### Stored records
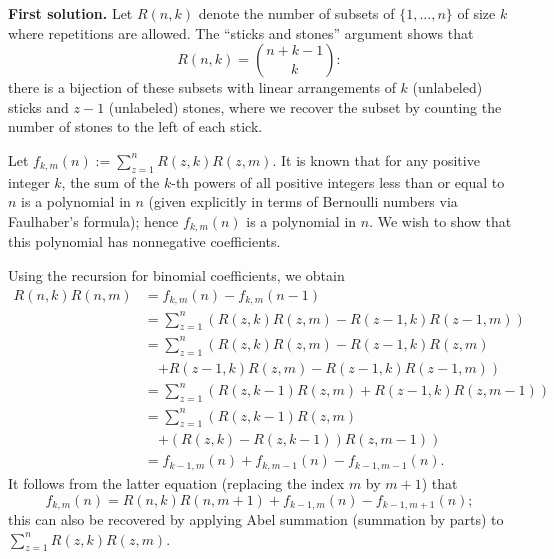 \documentclass[amssymb,twocolumn,pra,10pt,aps]{revtex4-1}
\begin{document}
\begin{itemize}
\noindent
\textbf{First solution.}
Let $R(n,k)$ denote the number of subsets of $\{1,...,n\}$ of size $k$ where repetitions are allowed. 
The ``sticks and stones'' argument shows that 
\[
R(n,k)=\binom{n+k-1}{k}:
\]
there is a bijection of these subsets with linear arrangements of $k$ (unlabeled) sticks and $z-1$ (unlabeled) stones,
where we recover the subset by counting the number of stones to the left of each stick.

Let $f_{k,m}(n) := \sum_{z=1}^n R(z,k)R(z,m)$. 
It is known that for any positive integer $k$, the sum of the $k$-th powers of all positive integers less than or equal to $n$ is a polynomial in $n$ (given explicitly in terms of Bernoulli numbers via Faulhaber's formula); hence $f_{k,m}(n)$ is a polynomial in $n$. 
We wish to show that this polynomial has nonnegative coefficients.

Using the recursion for binomial coefficients, we obtain
\begin{align*}
R(n,k)R(n,m) &= f_{k,m}(n)-f_{k,m}(n-1) \\
&= \sum_{z=1}^n \left( R(z,k)R(z,m)-R(z-1,k)R(z-1,m)\right)\\
&= \sum_{z=1}^n \left( R(z,k)R(z,m)-R(z-1,k)R(z,m) \right.\\
&\quad \left. +R(z-1,k)R(z,m)-R(z-1,k)R(z-1,m) \right) \\
&= \sum_{z=1}^n \left( R(z,k-1)R(z,m)+R(z-1,k)R(z,m-1) \right) \\
&= \sum_{z=1}^n \left( R(z,k-1)R(z,m) \right. \\
&\quad \left. +(R(z,k)-R(z,k-1))R(z,m-1) \right)\\
&= f_{k-1,m}(n)+f_{k,m-1}(n)-f_{k-1,m-1}(n).
\end{align*}
It follows from the latter equation (replacing the index $m$ by $m+1$) that
\begin{equation} \label{eq:summation recurrence}
f_{k,m}(n) = R(n,k)R(n,m+1) + f_{k-1,m}(n) - f_{k-1,m+1}(n);
\end{equation}
this can also be recovered by applying Abel summation (summation by parts) to
$\sum_{z=1}^n R(z,k) R(z,m)$.


\end{itemize}
\end{document}
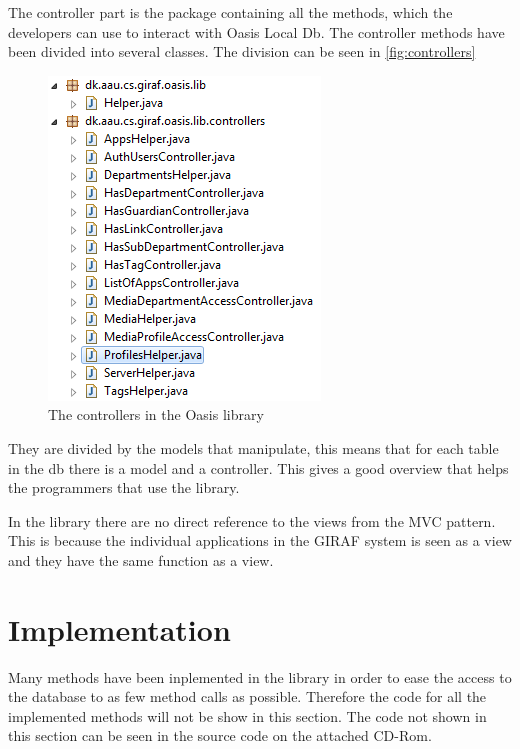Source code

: The controller part is the package containing all the methods, which the developers can use to interact with Oasis Local Db.
The controller methods have been divided into several classes.
The division can be seen in \autoref{fig:controllers}
\begin{figure}
	\centering
		\includegraphics[width=\textwidth]{images/controllers.png}
	\caption{The controllers in the Oasis library}
	\label{fig:controllers}
\end{figure}

They are divided by the models that manipulate, this means that for each table in the db there is a model and a controller.
This gives a good overview that helps the programmers that use the library.

In the library there are no direct reference to the views from the MVC pattern.
This is because the individual applications in the GIRAF system is seen as a view and they have the same function as a view.

\section{Implementation}
\label{sec:LibImp}
Many methods have been inplemented in the library in order to ease the access to the database to as few method calls as possible.
Therefore the code for all the implemented methods will not be show in this section.
The code not shown in this section can be seen in the source code on the attached CD-Rom.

### YOUR GOAL
Write out every line of the entries that holds the word "stones".

### COMPLETED TASK
The ``sticks and stones'' argument shows that 
there is a bijection of these subsets with linear arrangements of $k$ (unlabeled) sticks and $z-1$ (unlabeled) stones,
where we recover the subset by counting the number of stones to the left of each stick.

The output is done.